Wie wenig ihnen dieser Wahlsieg nutzte, zeigte sich bereits bei der Wahl des Premierministers im September. Der Spitzenkandidat der Allianz, Mahmoud Jibril, eine Schlüsselfigur beim Umsturz, gewann zwar den ersten Wahlgang. Daraufhin mobilisierte die politisch zweitstärkste Kraft, die Muslimbrüder mit der "Partei für Aufbau und Gerechtigkeit", ein Blockadebündnis aus dem islamistischen Lager und regionalen Abgeordneten.
Insgesamt wurden acht Wahlgänge nötig, bis sich schließlich Mustafa Abushagur von der "Nationalen Front" durchsetzte. Dem gelang es aber nicht, eine Regierung aufzustellen, so dass er knapp vier Wochen später schon wieder abgelöst wurde. Darauf folgte Ali Seidan, ebenfalls aus der "Nationalen Front", der immerhin bis März 2014 im Amt blieb, ohne dass er jedoch mit seiner Regierung den Übergangsprozess nennenswert voranbringen konnte.
Konflikte im nationalistischen Lager
Für viele Beobachter überraschend hatte im Juli 2012 das nationalistische Lager um die "Allianz Nationaler Kräfte" und die "Nationale Front" die Wahlen für sich entschieden. Zwar lassen sich beide Parteien dem gleichen Lager zuordnen, aber zwischen ihrem Führungspersonal bestehen auch ernsthafte biographische Unterschiede.

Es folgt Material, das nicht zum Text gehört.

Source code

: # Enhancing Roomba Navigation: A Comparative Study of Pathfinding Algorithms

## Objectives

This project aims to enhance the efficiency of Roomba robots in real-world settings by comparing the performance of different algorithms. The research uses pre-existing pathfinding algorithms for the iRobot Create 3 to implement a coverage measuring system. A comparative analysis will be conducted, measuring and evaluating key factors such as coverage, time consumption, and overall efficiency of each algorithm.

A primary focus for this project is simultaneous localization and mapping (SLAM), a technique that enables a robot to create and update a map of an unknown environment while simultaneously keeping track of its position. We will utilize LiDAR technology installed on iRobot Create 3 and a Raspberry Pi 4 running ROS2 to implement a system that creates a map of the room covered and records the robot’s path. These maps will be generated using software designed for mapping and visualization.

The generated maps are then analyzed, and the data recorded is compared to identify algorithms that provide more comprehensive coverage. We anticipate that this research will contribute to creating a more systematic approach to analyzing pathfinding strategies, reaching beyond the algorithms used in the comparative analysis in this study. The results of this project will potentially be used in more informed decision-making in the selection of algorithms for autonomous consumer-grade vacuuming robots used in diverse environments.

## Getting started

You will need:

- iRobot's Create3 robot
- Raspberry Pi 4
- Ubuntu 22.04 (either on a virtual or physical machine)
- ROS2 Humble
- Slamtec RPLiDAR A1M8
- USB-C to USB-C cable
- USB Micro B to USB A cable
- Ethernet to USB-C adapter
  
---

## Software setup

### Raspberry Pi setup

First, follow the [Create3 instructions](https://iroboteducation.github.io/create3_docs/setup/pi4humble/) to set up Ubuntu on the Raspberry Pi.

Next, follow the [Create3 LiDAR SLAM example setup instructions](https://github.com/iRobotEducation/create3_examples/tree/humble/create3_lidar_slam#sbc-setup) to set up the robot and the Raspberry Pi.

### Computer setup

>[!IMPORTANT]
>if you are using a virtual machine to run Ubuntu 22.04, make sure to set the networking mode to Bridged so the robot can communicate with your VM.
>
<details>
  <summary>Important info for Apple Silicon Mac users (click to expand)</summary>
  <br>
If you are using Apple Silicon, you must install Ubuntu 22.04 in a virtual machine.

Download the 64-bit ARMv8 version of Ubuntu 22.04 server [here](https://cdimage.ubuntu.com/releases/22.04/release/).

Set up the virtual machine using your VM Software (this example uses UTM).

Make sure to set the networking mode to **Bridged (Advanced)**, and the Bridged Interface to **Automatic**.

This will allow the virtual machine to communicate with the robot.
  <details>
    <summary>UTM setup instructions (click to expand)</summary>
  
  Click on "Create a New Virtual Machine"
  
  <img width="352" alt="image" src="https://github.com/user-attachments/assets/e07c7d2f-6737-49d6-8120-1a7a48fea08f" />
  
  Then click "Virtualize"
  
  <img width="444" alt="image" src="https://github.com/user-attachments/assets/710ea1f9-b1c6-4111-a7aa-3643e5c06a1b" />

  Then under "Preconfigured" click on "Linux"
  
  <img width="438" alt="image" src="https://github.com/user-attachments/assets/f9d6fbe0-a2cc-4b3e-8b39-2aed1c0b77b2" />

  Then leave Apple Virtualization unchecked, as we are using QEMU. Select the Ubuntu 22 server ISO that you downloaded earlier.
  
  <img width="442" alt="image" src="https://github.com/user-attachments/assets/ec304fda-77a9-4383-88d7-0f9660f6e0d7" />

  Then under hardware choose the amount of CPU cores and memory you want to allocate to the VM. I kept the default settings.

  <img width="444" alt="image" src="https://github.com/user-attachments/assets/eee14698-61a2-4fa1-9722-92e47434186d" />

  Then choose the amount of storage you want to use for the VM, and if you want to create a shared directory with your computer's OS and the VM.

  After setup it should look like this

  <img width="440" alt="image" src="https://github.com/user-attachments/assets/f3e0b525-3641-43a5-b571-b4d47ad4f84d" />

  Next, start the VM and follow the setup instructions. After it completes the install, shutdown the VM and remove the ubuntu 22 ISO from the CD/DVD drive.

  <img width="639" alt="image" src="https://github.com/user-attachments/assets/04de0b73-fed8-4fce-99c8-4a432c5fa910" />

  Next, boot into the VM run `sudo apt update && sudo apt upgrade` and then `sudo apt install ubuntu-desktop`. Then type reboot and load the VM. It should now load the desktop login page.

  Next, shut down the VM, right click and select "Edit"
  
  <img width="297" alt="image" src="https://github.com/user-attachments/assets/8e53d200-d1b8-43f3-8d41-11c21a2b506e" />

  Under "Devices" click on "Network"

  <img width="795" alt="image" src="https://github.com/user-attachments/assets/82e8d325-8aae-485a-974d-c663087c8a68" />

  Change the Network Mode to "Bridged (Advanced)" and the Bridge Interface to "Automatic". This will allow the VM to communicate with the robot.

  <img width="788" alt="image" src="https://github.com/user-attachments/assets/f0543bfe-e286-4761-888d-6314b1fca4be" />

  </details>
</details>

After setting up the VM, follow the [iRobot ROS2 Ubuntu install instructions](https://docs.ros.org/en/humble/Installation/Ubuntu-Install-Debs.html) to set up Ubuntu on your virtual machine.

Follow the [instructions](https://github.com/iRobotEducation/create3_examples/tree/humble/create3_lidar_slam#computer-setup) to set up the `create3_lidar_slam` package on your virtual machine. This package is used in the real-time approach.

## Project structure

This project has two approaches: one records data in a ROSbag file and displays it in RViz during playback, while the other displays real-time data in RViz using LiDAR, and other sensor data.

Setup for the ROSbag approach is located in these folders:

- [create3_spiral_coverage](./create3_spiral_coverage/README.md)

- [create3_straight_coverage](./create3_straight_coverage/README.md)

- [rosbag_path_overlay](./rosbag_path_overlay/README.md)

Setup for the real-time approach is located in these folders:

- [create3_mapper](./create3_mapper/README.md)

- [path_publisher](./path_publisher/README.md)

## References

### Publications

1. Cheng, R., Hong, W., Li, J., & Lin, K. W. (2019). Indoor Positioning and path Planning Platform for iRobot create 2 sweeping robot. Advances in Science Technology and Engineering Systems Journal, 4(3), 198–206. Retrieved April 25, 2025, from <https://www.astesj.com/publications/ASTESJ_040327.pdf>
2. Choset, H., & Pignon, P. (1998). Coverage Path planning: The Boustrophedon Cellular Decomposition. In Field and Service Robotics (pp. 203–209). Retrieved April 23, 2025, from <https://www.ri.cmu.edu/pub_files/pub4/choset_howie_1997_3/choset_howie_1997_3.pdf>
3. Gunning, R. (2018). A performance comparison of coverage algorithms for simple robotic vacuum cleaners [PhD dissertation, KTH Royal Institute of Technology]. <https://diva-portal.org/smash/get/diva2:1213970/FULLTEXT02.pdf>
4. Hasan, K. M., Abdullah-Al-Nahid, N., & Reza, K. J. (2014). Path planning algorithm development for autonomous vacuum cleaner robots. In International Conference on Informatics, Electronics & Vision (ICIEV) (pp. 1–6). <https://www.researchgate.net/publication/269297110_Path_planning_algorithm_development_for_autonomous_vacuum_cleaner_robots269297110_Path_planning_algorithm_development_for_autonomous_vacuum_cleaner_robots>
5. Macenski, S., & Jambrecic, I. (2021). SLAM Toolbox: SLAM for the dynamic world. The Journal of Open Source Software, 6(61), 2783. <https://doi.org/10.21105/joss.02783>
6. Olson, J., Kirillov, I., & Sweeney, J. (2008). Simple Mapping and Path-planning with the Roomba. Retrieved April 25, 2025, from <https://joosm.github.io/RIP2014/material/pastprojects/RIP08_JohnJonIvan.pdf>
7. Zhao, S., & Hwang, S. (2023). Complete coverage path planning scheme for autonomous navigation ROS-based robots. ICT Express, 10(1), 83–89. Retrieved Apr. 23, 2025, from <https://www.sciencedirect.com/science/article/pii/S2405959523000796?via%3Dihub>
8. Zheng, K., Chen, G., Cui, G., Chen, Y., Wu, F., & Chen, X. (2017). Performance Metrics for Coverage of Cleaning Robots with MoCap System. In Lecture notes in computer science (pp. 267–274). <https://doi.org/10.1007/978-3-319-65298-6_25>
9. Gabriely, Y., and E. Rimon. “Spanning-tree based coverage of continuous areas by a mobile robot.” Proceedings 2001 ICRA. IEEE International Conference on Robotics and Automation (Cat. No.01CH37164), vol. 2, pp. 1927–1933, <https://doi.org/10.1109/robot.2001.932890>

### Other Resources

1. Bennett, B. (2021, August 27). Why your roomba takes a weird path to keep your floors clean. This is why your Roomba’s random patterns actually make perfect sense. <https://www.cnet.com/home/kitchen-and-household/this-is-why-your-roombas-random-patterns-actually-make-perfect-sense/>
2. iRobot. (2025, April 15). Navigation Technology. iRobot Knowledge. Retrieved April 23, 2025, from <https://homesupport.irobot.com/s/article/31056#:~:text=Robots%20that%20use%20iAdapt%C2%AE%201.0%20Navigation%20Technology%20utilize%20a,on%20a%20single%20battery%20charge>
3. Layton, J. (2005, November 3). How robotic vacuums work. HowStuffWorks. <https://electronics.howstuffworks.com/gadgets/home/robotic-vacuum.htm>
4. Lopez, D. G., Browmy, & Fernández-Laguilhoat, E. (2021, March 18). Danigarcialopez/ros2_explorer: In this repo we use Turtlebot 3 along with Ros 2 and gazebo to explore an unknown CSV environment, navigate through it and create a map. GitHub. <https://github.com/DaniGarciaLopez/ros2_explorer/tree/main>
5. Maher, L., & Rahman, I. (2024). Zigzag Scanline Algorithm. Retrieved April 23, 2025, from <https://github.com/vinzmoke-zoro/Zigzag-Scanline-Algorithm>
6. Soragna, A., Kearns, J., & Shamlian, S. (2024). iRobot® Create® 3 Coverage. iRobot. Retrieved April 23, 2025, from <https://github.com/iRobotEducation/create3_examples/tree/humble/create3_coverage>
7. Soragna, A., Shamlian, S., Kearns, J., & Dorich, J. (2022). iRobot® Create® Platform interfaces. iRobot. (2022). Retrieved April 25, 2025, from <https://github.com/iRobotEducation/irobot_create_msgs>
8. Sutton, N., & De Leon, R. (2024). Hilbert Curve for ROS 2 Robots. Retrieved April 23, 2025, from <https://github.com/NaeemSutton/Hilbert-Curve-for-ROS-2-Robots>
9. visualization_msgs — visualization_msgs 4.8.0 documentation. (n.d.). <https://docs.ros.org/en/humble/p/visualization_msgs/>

In der Allianz sammelten sich vor allem ehemalige Funktionäre des Regimes, die sich nach dem 17. Februar 2011 am Umsturz beteiligt hatten, darunter Gaddafis Innenminister Abdul Fattah Junis, der Justizminister Mustafa Abdul Jalil, der Generalstaatsanwalt Abdul Rahman al Abbar und der ehemalige Geheimdienstchef Abdel Moneim el Honi. Sie besetzten mit dem Vorsitz und den Ressorts Wirtschaft und Außenpolitik Schlüsselpositionen im Nationalen Übergangsrat. Abdul Fattah Junis war bis zu seiner Ermordung im Juli 2011 für militärische Angelegenheiten verantwortlich.

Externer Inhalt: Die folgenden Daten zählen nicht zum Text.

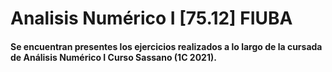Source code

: # Analisis Numérico I [75.12] FIUBA

#### Se encuentran presentes los ejercicios realizados a lo largo de la cursada de Análisis Numérico I Curso Sassano (1C 2021).
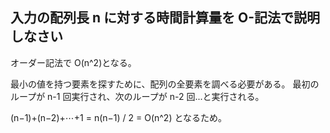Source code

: ﻿## 入力の配列長 n に対する時間計算量を O-記法で説明しなさい

オーダー記法で O(n^2)となる。

最小の値を持つ要素を探すために、配列の全要素を調べる必要がある。
最初のループが n-1 回実行され、次のループが n-2 回...と実行される。

(n−1)+(n−2)+⋯+1 = n(n−1) / 2 = O(n^2) となるため。
​

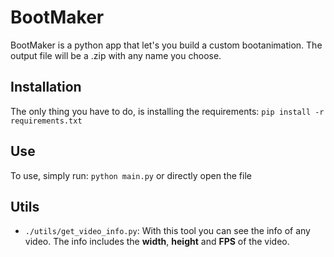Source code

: # BootMaker
BootMaker is a python app that let's you build a custom bootanimation.
The output file will be a .zip with any name you choose.

## Installation
The only thing you have to do, is installing the requirements:
``
pip install -r requirements.txt
``

## Use
To use, simply run: 
``
python main.py
`` 
or directly open the file

## Utils
 - ``./utils/get_video_info.py``: With this tool you can see the info of any video. The info includes the **width**, **height** and **FPS** of the video.
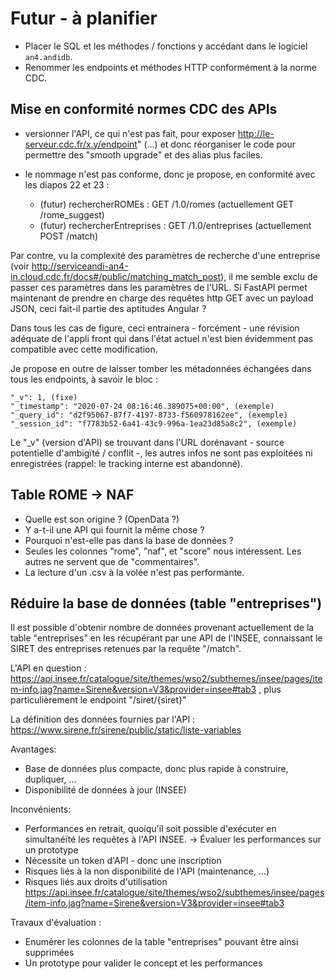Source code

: # Futur - à planifier

- Placer le SQL et les méthodes / fonctions y accédant dans le logiciel `an4.andidb`.
- Renommer les endpoints et méthodes HTTP conformément à la norme CDC.

## Mise en conformité normes CDC des APIs

- versionner l'API, ce qui n'est pas fait, pour exposer http://le-serveur.cdc.fr/x.y/endpoint" (...)
  et donc réorganiser le code pour permettre des "smooth upgrade" et des alias plus faciles.

- le nommage n'est pas conforme, donc je propose, en conformité avec les diapos 22 et 23 :
    - (futur) rechercherROMEs : GET /1.0/romes (actuellement GET /rome_suggest)
    - (futur) rechercherEntreprises : GET /1.0/entreprises (actuellement POST /match)

Par contre, vu la complexité des paramètres de recherche d'une entreprise (voir
http://serviceandi-an4-in.cloud.cdc.fr/docs#/public/matching_match_post), il me semble exclu de
passer ces paramètres dans les paramètres de l'URL. Si FastAPI permet maintenant de prendre en
charge des requêtes http GET avec un payload JSON, ceci fait-il partie des aptitudes Angular ?

Dans tous les cas de figure, ceci entrainera - forcément - une révision adéquate de l'appli front
qui dans l'état actuel n'est bien évidemment pas compatible avec cette modification.

Je propose en outre de laisser tomber les métadonnées échangées dans tous les endpoints, à savoir le
bloc :

    "_v": 1, (fixe)
    "_timestamp": "2020-07-24 08:16:46.389075+00:00", (exemple)
    "_query_id": "d2f95067-87f7-4197-8733-f560978162ee", (exemple)
    "_session_id": "f7783b52-6a41-43c9-996a-1ea23d85a8c2", (exemple)

Le "_v" (version d'API) se trouvant dans l'URL dorénavant - source potentielle d'ambigïté / conflit
-, les autres infos ne sont pas exploitées ni enregistrées (rappel: le tracking interne est
abandonné).

## Table ROME -> NAF

- Quelle est son origine ? (OpenData ?)
- Y a-t-il une API qui fournit la même chose ?
- Pourquoi n'est-elle pas dans la base de données ?
- Seules les colonnes "rome", "naf", et "score" nous intéressent. Les autres ne servent que de
  "commentaires".
- La lecture d'un .csv à la volée n'est pas performante.

## Réduire la base de données (table "entreprises")

Il est possible d'obtenir nombre de données provenant actuellement de la table "entreprises" en les
récupérant par une API de l'INSEE, connaissant le SIRET des entreprises retenues par la requête
"/match".

L'API en question :
https://api.insee.fr/catalogue/site/themes/wso2/subthemes/insee/pages/item-info.jag?name=Sirene&version=V3&provider=insee#tab3
, plus particulièrement le endpoint "/siret/{siret}"

La définition des données fournies par l'API : https://www.sirene.fr/sirene/public/static/liste-variables

Avantages:

- Base de données plus compacte, donc plus rapide à construire, dupliquer, ...
- Disponibilité de données à jour (INSEE)

Inconvénients:

- Performances en retrait, quoiqu'il soit possible d'exécuter en simultanéïté les requêtes à l'API
  INSEE. -> Évaluer les performances sur un prototype
- Nécessite un token d'API - donc une inscription
- Risques liés à la non disponibilité de l'API (maintenance, ...)
- Risques liés aux droits d'utilisation
  https://api.insee.fr/catalogue/site/themes/wso2/subthemes/insee/pages/item-info.jag?name=Sirene&version=V3&provider=insee#tab3

Travaux d'évaluation :

- Enumérer les colonnes de la table "entreprises" pouvant être ainsi supprimées
- Un prototype pour valider le concept et les performances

Der Übergangsrat hatte ihn zum Militärchef ernannt, später war er als Generalstabschef zuständig für die Kontakte mit den alliierten Armeeführungen, nachdem er sich zunächst gegen die Führungsansprüche des aus den USA zurückgekehrten Ex-Generals und CIA-Manns Khalifa Hafter durchgesetzt hatte. Im Juli 2011 wurde er auf dem Weg zu einer richterlichen Anhörung in Benghasi gemeinsam mit mehreren seiner Offiziere erschossen. Der Übergangsrat kündigte zwar eine Untersuchung an. Der wichtigste Zeuge, der damals für die Vorladung zuständige Richter, wurde im Juni 2012 allerdings ebenfalls erschossen. Bis heute sind die Vorfälle nicht aufgeklärt.

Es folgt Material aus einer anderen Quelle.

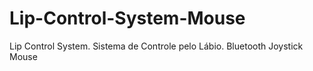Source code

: Lip-Control-System-Mouse
========================

Lip Control System. Sistema de Controle pelo Lábio. Bluetooth Joystick Mouse
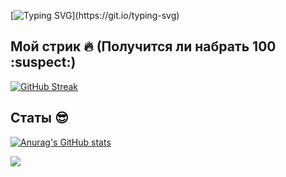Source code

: [![Typing SVG](https://readme-typing-svg.demolab.com?font=Press+Start+2P&size=16&pause=1000&color=38F7AF&background=FFFFFF00&center=true&vCenter=true&width=1000&lines=%D0%9F%D1%80%D0%B8%D0%B2%D0%B5%D1%82!+%D0%9C%D0%B5%D0%BD%D1%8F+%D0%B7%D0%BE%D0%B2%D1%83%D1%82+%D0%98%D0%BB%D1%8C%D1%8F.)](https://git.io/typing-svg)

## Мой стрик :fire: (Получится ли набрать 100 :suspect:)

[![GitHub Streak](http://github-readme-streak-stats.herokuapp.com?user=L3GEND-AI&theme=dark&hide_border=true&locale=ru&card_width=1100&background=60%2C000000%2C2D929C&fire=34FFAD&ring=388E7F)](https://git.io/streak-stats)

## Статы :sunglasses:

[![Anurag's GitHub stats](https://github-readme-stats.vercel.app/api?username=L3GEND-AI&theme=tokyonight)](https://github.com/anuraghazra/github-readme-stats)


![](https://komarev.com/ghpvc/?username=L3GEND-AI)

<!---
L3GEND-AI/L3GEND-AI is a ✨ special ✨ repository because its `README.md` (this file) appears on your GitHub profile.
You can click the Preview link to take a look at your changes.
--->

In der "Nationalen Front" sammelten sich hingegen die Vertreter der Exil-Opposition, welche die vergangenen Jahrzehnte in den USA und Großbritannien im Exil verbracht hatten. Die Front wurde als Nachfolger stärksten Oppositionspartei gegen Gaddafi gegründet, der "Nationalen Front für die Rettung Libyens". Die Gruppe führte einen bewaffneten Kampf gegen die alte Regierung. Zuständig für diesen bewaffneten Arm, die "Libysche Nationalarmee", war der Ex-General Khalifa Hafter. Die Gruppe wurde während ihrer gesamten Geschichte von britischen und US-amerikanischen Geheimdiensten unterstützt. Nach ihrer militärischen Niederlage in Libyen lebte Khalifa Hafter bis zum Umsturz im Jahr 2011 in der Nähe des Hauptquartiers der CIA.
Aber trotz seiner Biographie war General Khalifa Hafter, wie praktisch alle Spitzenpolitiker aus dem nationalistischen Lager, vom Isolationsgesetz betroffen. Vor allem die Muslimbruderschaft, aber auch Teile der Milizen und der Jugendbewegung, hatten im Mai 2013 ein Gesetz erzwungen, dass es allen ehemaligen Funktionären aus Gaddafis Jamahiriya-Staat verbot, in den nächsten zehn Jahren öffentliche Ämter zu bekleiden.
Als das Gesetz, das ganz klar darauf ausgelegt war, die politische Konkurrenz der Islamisten auszuschließen, vom Präsidenten nicht unterzeichnet wurde, belagerten - wie in Libyen üblich - die Milizen verschiedene Ministerien und das Parlament. Mit der Unterzeichnung waren praktisch alle Führer der Auslandsopposition als auch die Verantwortlichen für die Palastrevolte im Frühjahr 2011 von der libyschen Politik ausgeschlossen. Möglicherweise liegt hier einer der Gründe dafür, dass sich das verfeindete nationale Lager nun wieder zusammenrauft.